Vendo que seus filhos não compreendiam nem um pouco de sua preocupação, Simone sentiu um aperto no peito e apontou para eles, irritada.
— Vocês dois não têm cérebro!
— Se não lutarem agora enquanto seu avô ainda está aqui, quando ele se for e a empresa ficar toda para a Heloisa e seu filho, vocês vão viver de brisa?
Yves já estava com os ouvidos calejados de tanto ouvir aquelas palavras de Simone.
Com preguiça de ouvir mais sermões, Yves puxou Luana e se levantou.
— Chega.
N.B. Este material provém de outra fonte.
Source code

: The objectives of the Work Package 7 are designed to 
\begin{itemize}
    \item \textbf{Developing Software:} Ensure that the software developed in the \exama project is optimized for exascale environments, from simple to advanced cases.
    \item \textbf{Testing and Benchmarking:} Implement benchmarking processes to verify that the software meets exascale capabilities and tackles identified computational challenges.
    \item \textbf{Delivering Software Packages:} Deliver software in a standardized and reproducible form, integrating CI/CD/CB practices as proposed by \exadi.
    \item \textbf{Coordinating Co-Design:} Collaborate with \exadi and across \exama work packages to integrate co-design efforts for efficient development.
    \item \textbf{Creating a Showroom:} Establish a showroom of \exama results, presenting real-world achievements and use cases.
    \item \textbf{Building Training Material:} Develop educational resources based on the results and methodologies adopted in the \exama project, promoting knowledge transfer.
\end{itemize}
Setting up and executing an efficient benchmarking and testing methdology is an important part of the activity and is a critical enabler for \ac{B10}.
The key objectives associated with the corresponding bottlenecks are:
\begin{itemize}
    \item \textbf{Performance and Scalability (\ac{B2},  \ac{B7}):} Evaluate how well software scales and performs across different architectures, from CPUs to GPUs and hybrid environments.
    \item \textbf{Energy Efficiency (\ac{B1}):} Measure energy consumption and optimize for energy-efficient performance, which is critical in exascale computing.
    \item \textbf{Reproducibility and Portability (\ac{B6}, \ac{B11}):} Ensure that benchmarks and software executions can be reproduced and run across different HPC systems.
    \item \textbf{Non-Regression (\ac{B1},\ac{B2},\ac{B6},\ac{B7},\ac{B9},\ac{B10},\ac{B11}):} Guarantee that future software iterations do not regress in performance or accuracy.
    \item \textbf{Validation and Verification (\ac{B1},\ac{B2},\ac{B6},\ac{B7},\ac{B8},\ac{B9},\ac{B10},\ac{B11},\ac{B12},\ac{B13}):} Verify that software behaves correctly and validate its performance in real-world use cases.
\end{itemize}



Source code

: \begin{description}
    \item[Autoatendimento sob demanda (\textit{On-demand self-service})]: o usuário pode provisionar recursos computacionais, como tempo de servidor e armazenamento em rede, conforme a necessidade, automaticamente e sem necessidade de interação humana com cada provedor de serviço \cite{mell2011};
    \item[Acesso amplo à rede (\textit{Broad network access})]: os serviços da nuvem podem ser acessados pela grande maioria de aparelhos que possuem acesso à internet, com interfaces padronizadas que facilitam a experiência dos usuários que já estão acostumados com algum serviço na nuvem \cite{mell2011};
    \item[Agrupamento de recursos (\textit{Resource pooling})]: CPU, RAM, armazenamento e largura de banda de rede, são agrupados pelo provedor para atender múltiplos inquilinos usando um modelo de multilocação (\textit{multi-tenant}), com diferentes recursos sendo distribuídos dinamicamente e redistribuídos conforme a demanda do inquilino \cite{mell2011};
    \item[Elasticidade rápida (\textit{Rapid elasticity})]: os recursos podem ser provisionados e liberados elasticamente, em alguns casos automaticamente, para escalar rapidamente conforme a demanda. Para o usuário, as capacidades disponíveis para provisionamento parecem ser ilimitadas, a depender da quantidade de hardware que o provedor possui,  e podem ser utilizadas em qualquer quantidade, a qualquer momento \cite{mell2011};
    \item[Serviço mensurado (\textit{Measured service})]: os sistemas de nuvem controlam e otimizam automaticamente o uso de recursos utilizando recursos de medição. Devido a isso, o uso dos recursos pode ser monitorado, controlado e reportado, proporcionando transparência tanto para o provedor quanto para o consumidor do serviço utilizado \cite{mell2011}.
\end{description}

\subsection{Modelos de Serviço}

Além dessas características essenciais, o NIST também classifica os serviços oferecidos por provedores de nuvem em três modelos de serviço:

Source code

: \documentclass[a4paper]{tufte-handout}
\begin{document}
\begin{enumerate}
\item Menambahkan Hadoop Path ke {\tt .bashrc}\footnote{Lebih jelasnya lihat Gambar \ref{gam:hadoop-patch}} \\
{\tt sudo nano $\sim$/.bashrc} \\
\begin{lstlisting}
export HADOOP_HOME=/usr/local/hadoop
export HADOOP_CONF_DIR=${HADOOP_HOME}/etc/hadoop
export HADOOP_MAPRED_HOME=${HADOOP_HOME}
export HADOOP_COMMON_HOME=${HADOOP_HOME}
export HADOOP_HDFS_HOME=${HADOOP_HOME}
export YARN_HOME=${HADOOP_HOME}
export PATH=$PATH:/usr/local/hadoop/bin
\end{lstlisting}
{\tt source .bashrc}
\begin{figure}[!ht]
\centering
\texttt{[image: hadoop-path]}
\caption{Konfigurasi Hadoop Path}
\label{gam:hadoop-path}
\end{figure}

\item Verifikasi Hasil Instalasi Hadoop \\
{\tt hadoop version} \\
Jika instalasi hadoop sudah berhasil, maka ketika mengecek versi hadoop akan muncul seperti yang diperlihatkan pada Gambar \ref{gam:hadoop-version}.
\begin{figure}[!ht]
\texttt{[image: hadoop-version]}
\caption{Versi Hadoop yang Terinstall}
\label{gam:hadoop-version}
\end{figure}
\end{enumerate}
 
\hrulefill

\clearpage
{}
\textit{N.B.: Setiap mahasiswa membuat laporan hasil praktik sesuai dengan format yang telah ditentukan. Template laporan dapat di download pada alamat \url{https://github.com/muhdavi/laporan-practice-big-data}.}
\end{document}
Pense o que quiser, nós vamos subir.
Após dizer isso, os irmãos subiram as escadas sem olhar para trás, deixando Simone parada no lugar, com o rosto sombrio.
...
Vendo que os filhos tinham ido, Reinaldo suspirou e caminhou até Simone, aconselhando em voz baixa:
— Simone, as crianças ainda são jovens, não entendem dessas coisas. Não fique brava com eles.
Simone ficou com os olhos vermelhos, sentindo-se extremamente injustiçada.
— Reinaldo, só você me entende nesta casa!
— Olhe para o Yves e a Luana, eles não têm nenhum senso de crise! O seu pai está claramente favorecendo a Heloisa. Se eu não fizer o papel de vilã, que dias bons nós teremos no futuro?
Reinaldo deu um tapinha no ombro dela, com um tom firme.
— Hoje você realmente se mostrou afobada demais.
— Por mais que odeie a Heloisa, não pode demonstrar isso tão claramente.
— O pai ainda não passou todo o poder, e o Jocelino está no auge agora. Precisamos aprender a ser discretos.
Simone cerrou os dentes,
— Mas eu não consigo engolir isso! Olha a cara de presunçosa da Heloisa! E aquela Aeliana, só uma médica sem nenhum grande sobrenome por trás, acha que pode mandar e desmandar na família Barreto?